What to do: Return every line from the records below in which the word "cargo" is found.

Records from a dataset
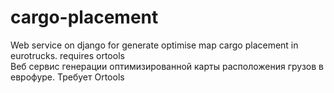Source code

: # cargo-placement
Web service on django for generate optimise map cargo placement in eurotrucks.
requires ortools  
Веб сервис генерации оптимизированной карты расположения грузов в еврофуре. Требует Ortools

Output of the task:
: # cargo-placement
Web service on django for generate optimise map cargo placement in eurotrucks.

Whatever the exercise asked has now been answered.